How superforecasting could be manipulated

post by AllAmericanBreakfast · 2020-04-17T06:47:51.289Z · LW · GW · 4 comments


  How superforecasting could be manipulated
  Testing calibration is not a fix
  Why this matters


What if Philip Tetlock wanted to game his own superforecasting system? He runs his own consulting firm. The information he's selling is not available to the public. How would he do it in a way that isn't violating any of the rules he's set up for forecasting?

I'm not saying he is, not at all. I respect Tetlock greatly, admire the work he's done, and seek to learn from it. In fact, it's in the spirit he brings to his enterprise that I'm questioning it. After all, his work is based on calling out the wiggle room "expert" commentators give themselves, and trying to get rid of it. I'm examining whether there might yet be a little bit of wiggle room left in the system.

How superforecasting could be manipulated

My understanding is that Tetlock designates as superforecasters the top 2% of participants in his tournaments. He evaluates their accuracy to see whether it stays steady or regresses to the mean, and finds that superforecasters really are better than the average person at predicting complex world events.

In theory, the way the system could be manipulated is in the selection of questions.

Superforecasters are eventually set apart from regular forecasters. For example, the questions answered at Good Judgment, Tetlock's professional consulting firm, are not visible to the public. I have to assume they're not (all) mirrored at Good Judgment Open, his open-to-all platform for forecasting. Hence, no way for even a client to compare how superforecasters do on these questions compared to the average Joanne.
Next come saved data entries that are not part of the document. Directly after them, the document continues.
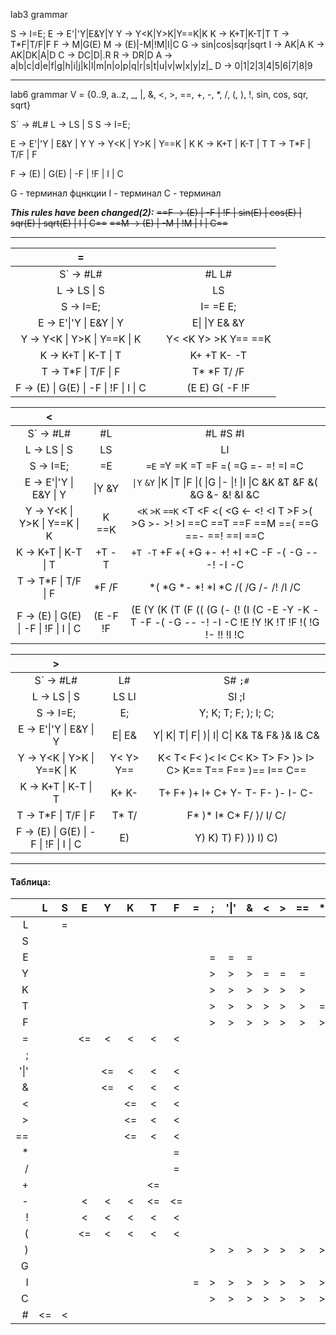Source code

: lab3 grammar

S → I=E;
E → E'|'Y|E&Y|Y
Y → Y<K|Y>K|Y==K|K
K → K+T|K-T|T 
T → T*F|T/F|F
F → M|G(E)
M → (E)|-M|!M|I|C
G → sin|cos|sqr|sqrt
I → AK|A
K → AK|DK|A|D 
C → DC|D|.R
R → DR|D
A → a|b|c|d|e|f|g|h|i|j|k|l|m|n|o|p|q|r|s|t|u|v|w|x|y|z|_
D → 0|1|2|3|4|5|6|7|8|9

----

lab6 grammar
V = {0..9, a..z, _, |, &, <, >, ==, +, -, *, /, (, ), !, sin, cos, sqr, sqrt}

S` → #L#
L → LS | S
S → I=E;

E → E'|'Y | E&Y | Y
Y → Y<K | Y>K | Y==K | K
K → K+T | K-T | T 
T → T*F | T/F | F

F → (E) | G(E) | -F | !F | I | C

G - терминал фцнкции
I - терминал
С - терминал

***This rules have been changed(2):***
~~==F → (E) | -F | !F | sin(E) | cos(E) | sqr(E) | sqrt(E) | I | C==~~
~~==M → (E) | -M | !M | I | C==~~


----
<!-- 

(Вопрос, функции раскрываются вместе со скобками? Ниже раскрыто со скобками по вот этому правилу ~~==F → (E) | -F | !F | sin(E) | cos(E) | sqr(E) | sqrt(E) | I | C==~~)
| __=__ |                                  |
| ----: | :------------------------------: |
|       |              #S S#               |
|       |             I= =E E;             |
|       |           E\| Y E& &Y            |
|       |       Y< <K Y> >K Y== ==K        |
|       |           K+ +T K- -T            |
|       |           T* *F T/ /F            |
|       | sin( cos( sqr( sqrt( (E E) -F !F |

|     __<__ |                                                                                                                                                                                                                                                                                                                                                                                                                                                                                                             |
| --------: | :---------------------------------------------------------------------------------------------------------------------------------------------------------------------------------------------------------------------------------------------------------------------------------------------------------------------------------------------------------------------------------------------------------------------------------------------------------------------------------------------------------: |
|        #S |                                                                                                                                                                                                                                                     #I                                                                                                                                                                                                                                                      |
|        =E |                                                                                                                                                                                                                        `=E` =Y =K =T =F =M `=sin( =cos( =sqr( =sqrt(` =( =- =! =I =C                                                                                                                                                                                                                        |
|    \|Y &Y |                                                                                                                                                                                     `\|Y` `&Y` \|K \|T \|F \|M `\|sin( \|cos( \|sqr( \|sqrt(` \|( \|- \|! \|I \|C &K &T &F &M `&sin( &cos( &sqr( &sqrt(` &( &- &! &I &C                                                                                                                                                                                     |
| <K >K ==K |                                                                                                                                                            `<K` `>K` `==K` <T <F <M `<sin( <cos( <sqr( <sqrt(` <( <- <! <I <C >T >F >M `>sin( >cos( >sqr( >sqrt(` >( >- >! >I ==C ==T ==F ==M `==sin( ==cos( ==sqr( ==sqrt(` ==( ==- ==! ==I ==C                                                                                                                                                            |
|     +T -T |                                                                                                                                                                                                    +T -T +F +M `+sin( +cos( +sq(r +sqrt(` +( +- +! +I +C -F -M `-sin( -cos( -sqr( -sqrt(` -( -- -! -I -C                                                                                                                                                                                                    |
|     *F /F | `*F` `/F` *M `*sin( *cos( *sqr( *sqrt(` *( *- *! *I *C /M `/sin( /cos( /sqr( /sqrt(` /( /- /! /I /C sin(E cos(E sqr(E sqrt(E (E -F !F `sin(E cos(E sqr(E sqrt(E` sin(Y sin(K sin(T sin(F sin(M sin(sin( sin(- sin(! sin(I sin(C cos(Y cos(K cos(T cos(F cos(M cos(cos( cos(- cos(! cos(I cos(C sqr(Y sqr(K sqr(T sqr(F sqr(M sqr(sqr( sqr(- sqr(! sqr(I sqr(C sqrt(Y sqrt(K sqrt(T sqrt(F sqrt(M sqrt(sqrt( sqrt(- sqrt(! sqrt(I sqrt(C  `(E` (Y (K (T (F `(sin (cos (sqr (sqrt` (( (- (! (I (C -( -- -I -C |

~~==(E -M !M        `(E` (Y (K (T (F (M `(sin (cos (sqr (sqrt` (( (- (! (I (C -( -- -I -C==~~

|     __>__ |                                                   |
| --------: | :-----------------------------------------------: |
|        S# |                        E#                         |
|        E; |               Y; K; T; F; ); I; C;                |
|         E |                        E&                         | K\| T\| F\| )\| I\| C\| K& T& F& )& I& C& |
| Y< Y> Y== | T< F< )< I< C< T> F> )> I> C> T== F== )== I== C== |
|     K+ K- |              F+ )+ I+ C+ F- )- I- C-              |
|     T* T/ |                     )* I* C*                      |
|        E) |               Y) K) T) F) )) I) C)                |

----
comment -->

|                 __=__                 |       |                       |
| :-----------------------------------: | :---: | :-------------------: |
|               S` → #L#                |       |         #L L#         |
|              L → LS \| S              |       |          LS           |
|               S → I=E;                |       |       I= =E E;        |
|        E → E'\|'Y \| E&Y \| Y         |       |     E\| \|Y E& &Y     |
|      Y → Y<K \| Y>K \| Y==K \| K      |       | Y< \<K Y> \>K Y== ==K |
|          K → K+T \| K-T \| T          |       |      K+ +T K- -T      |
|          T → T*F \| T/F \| F          |       |      T* *F T/ /F      |
| F → (E) \| G(E) \| -F \| !F \| I \| C |       |    (E E) G( -F !F     |

|                 __<__                 |           |                                                                                                      |
| :-----------------------------------: | :-------: | :--------------------------------------------------------------------------------------------------: |
|               S` → #L#                |    #L     |                                               #L #S #I                                               |
|              L → LS \| S              |    LS     |                                                  LI                                                  |
|               S → I=E;                |    =E     |                                  `=E` =Y =K =T =F =( =G =- =! =I =C                                  |
|        E → E'\|'Y \| E&Y \| Y         |  \|Y &Y   |              `\|Y` `&Y` \|K \|T \|F \|( \|G \|- \|! \|I \|C &K &T &F &( &G &- &! &I &C               |
|      Y → Y<K \| Y>K \| Y==K \| K      | <K >K ==K | `<K` `>K` `==K` <T <F <( <G <- <! <I <C >T >F >( >G >- >! >I ==C ==T ==F ==M ==( ==G ==- ==! ==I ==C |
|          K → K+T \| K-T \| T          |   +T -T   |                          `+T -T` +F +( +G +- +! +I +C -F -( -G -- -! -I -C                           |
|          T → T*F \| T/F \| F          |   *F /F   |                                 *( *G *- *! *I *C /( /G /- /! /I /C                                  |
| F → (E) \| G(E) \| -F \| !F \| I \| C | (E -F !F  |  (E (Y (K (T (F (( (G (- (! (I (C -E -Y -K -T -F -( -G -- -! -I -C !E !Y !K !T !F !( !G !- !! !I !C  |

|                 __>__                 |           |                                                             |
| :-----------------------------------: | :-------: | :---------------------------------------------------------: |
|               S` → #L#                |    L#     |                          S#  `;#`                           |
|              L → LS \| S              |   LS LI   |                            SI ;I                            |
|               S → I=E;                |    E;     |                    Y; K; T; F; ); I; C;                     |
|        E → E'\|'Y \| E&Y \| Y         |  E\| E&   |        Y\| K\| T\| F\| )\| I\| C\| K& T& F& )& I& C&        |
|      Y → Y<K \| Y>K \| Y==K \| K      | Y< Y> Y== | K< T< F< )< I< C< K> T> F> )> I> C> K== T== F== )== I== C== |
|          K → K+T \| K-T \| T          |   K+ K-   |              T+ F+ )+ I+ C+ Y-  T- F- )- I- C-              |
|          T → T*F \| T/F \| F          |   T* T/   |                  F* )* I* C*  F/ )/ I/ C/                   |
| F → (E) \| G(E) \| -F \| !F \| I \| C |    E)     |                    Y) K) T) F) )) I) C)                     |

----

#### Таблица:

|      |   L   |   S   |   E   |   Y   |   K   |   T   |   F   |   =   |   ;   | '\|'  |   &   |   <   |   >   |  ==   |   *   |   /   |   +   |   -   |   !   |   (   |   )   |   G   |   I   |   C   |   #   |
| ---: | :---: | :---: | :---: | :---: | :---: | :---: | :---: | :---: | :---: | :---: | :---: | :---: | :---: | :---: | :---: | :---: | :---: | :---: | :---: | :---: | :---: | :---: | :---: | :---: | :---: |
|    L |       |   =   |       |       |       |       |       |       |       |       |       |       |       |       |       |       |       |       |       |       |       |       |   <   |       |   =   |
|    S |       |       |       |       |       |       |       |       |       |       |       |       |       |       |       |       |       |       |       |       |       |       |   >   |       |   >   |
|    E |       |       |       |       |       |       |       |       |   =   |   =   |   =   |       |       |       |       |       |       |       |       |       |   =   |       |       |       |   >   |
|    Y |       |       |       |       |       |       |       |       |   >   |   >   |   >   |   =   |   =   |   =   |       |       |       |       |       |       |   >   |       |       |       |       |
|    K |       |       |       |       |       |       |       |       |   >   |   >   |   >   |   >   |   >   |   >   |       |       |   =   |   =   |       |       |   >   |       |       |       |       |
|    T |       |       |       |       |       |       |       |       |   >   |   >   |   >   |   >   |   >   |   >   |   =   |   =   |   >   |   >   |       |       |   >   |       |       |       |       |
|    F |       |       |       |       |       |       |       |       |   >   |   >   |   >   |   >   |   >   |   >   |   >   |   >   |   >   |   >   |       |       |   >   |       |       |       |       |
|    = |       |       |  <=   |   <   |   <   |   <   |   <   |       |       |       |       |       |       |       |       |       |       |   <   |   <   |   <   |       |   <   |   <   |   <   |       |
|    ; |       |       |       |       |       |       |       |       |       |       |       |       |       |       |       |       |       |       |       |       |       |       |   >   |       |   >   |
| '\|' |       |       |       |  <=   |   <   |   <   |   <   |       |       |       |       |       |       |       |       |       |       |   <   |   <   |   <   |       |   <   |   <   |   <   |       |
|    & |       |       |       |  <=   |   <   |   <   |   <   |       |       |       |       |       |       |       |       |       |       |   <   |   <   |   <   |       |   <   |   <   |   <   |       |
|    < |       |       |       |       |  <=   |   <   |   <   |       |       |       |       |       |       |       |       |       |       |   <   |   <   |   <   |       |   <   |   <   |   <   |       |
|    > |       |       |       |       |  <=   |   <   |   <   |       |       |       |       |       |       |       |       |       |       |   <   |   <   |   <   |       |   <   |   <   |   <   |       |
|   == |       |       |       |       |  <=   |   <   |   <   |       |       |       |       |       |       |       |       |       |       |   <   |   <   |   <   |       |   <   |   <   |   <   |       |
|    * |       |       |       |       |       |       |   =   |       |       |       |       |       |       |       |       |       |       |   <   |   <   |   <   |       |   <   |   <   |   <   |       |
|    / |       |       |       |       |       |       |   =   |       |       |       |       |       |       |       |       |       |       |   <   |   <   |   <   |       |   <   |   <   |   <   |       |
|    + |       |       |       |       |       |  <=   |       |       |       |       |       |       |       |       |       |       |       |   <   |   <   |   <   |       |   <   |   <   |   <   |       |
|    - |       |       |   <   |   <   |   <   |  <=   |  <=   |       |       |       |       |       |       |       |       |       |       |   <   |   <   |   <   |       |   <   |       |       |       |
|    ! |       |       |   <   |   <   |   <   |   <   |   <   |       |       |       |       |       |       |       |       |       |       |   <   |   <   |   <   |       |   <   |   <   |   <   |       |
|    ( |       |       |  <=   |   <   |   <   |   <   |   <   |       |       |       |       |       |       |       |       |       |       |   <   |   <   |   <   |       |   <   |   <   |   <   |       |
|    ) |       |       |       |       |       |       |       |       |   >   |   >   |   >   |   >   |   >   |   >   |   >   |   >   |   >   |   >   |       |       |   >   |       |       |       |       |
|    G |       |       |       |       |       |       |       |       |       |       |       |       |       |       |       |       |       |       |       |   =   |       |       |       |       |       |
|    I |       |       |       |       |       |       |       |   =   |   >   |   >   |   >   |   >   |   >   |   >   |   >   |   >   |   >   |   >   |   >   |       |   >   |       |       |       |       |
|    C |       |       |       |       |       |       |       |       |   >   |   >   |   >   |   >   |   >   |   >   |   >   |   >   |   >   |   >   |   >   |       |   >   |       |       |       |       |
|    # |  <=   |   <   |       |       |       |       |       |       |       |       |       |       |       |       |       |       |       |       |       |       |       |       |   <   |       |       |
How could their accuracy be inflated, even while answering unambiguous questions and being evaluated in a purely algorithmic fashion?

By choosing primarily questions that are in fact easy to answer for a professional, yet appear difficult to the typical client.

Here are two versions of the same question:

"Will Donald Trump and Kim Jong Un meet on or before Dec. 31, 2020?"
"Will Donald Trump and Kim Jong Un meet in Seoul on or before Dec. 31, 2020?"

Most readers here are savvy enough to realize that the odds of these world leaders meeting in Seoul are lower than them meeting at all, and familiar enough with the conjunction fallacy to know that "in Seoul" may actually make the second version seem more plausible to some readers. A professional superforecaster (or question writer for a global risk analysis firm) would know that Seoul, being the capital of South Korea, is an unlikely location for a next meeting place for Dear Leader. So by positing this question, you give the superforecasters an easy A.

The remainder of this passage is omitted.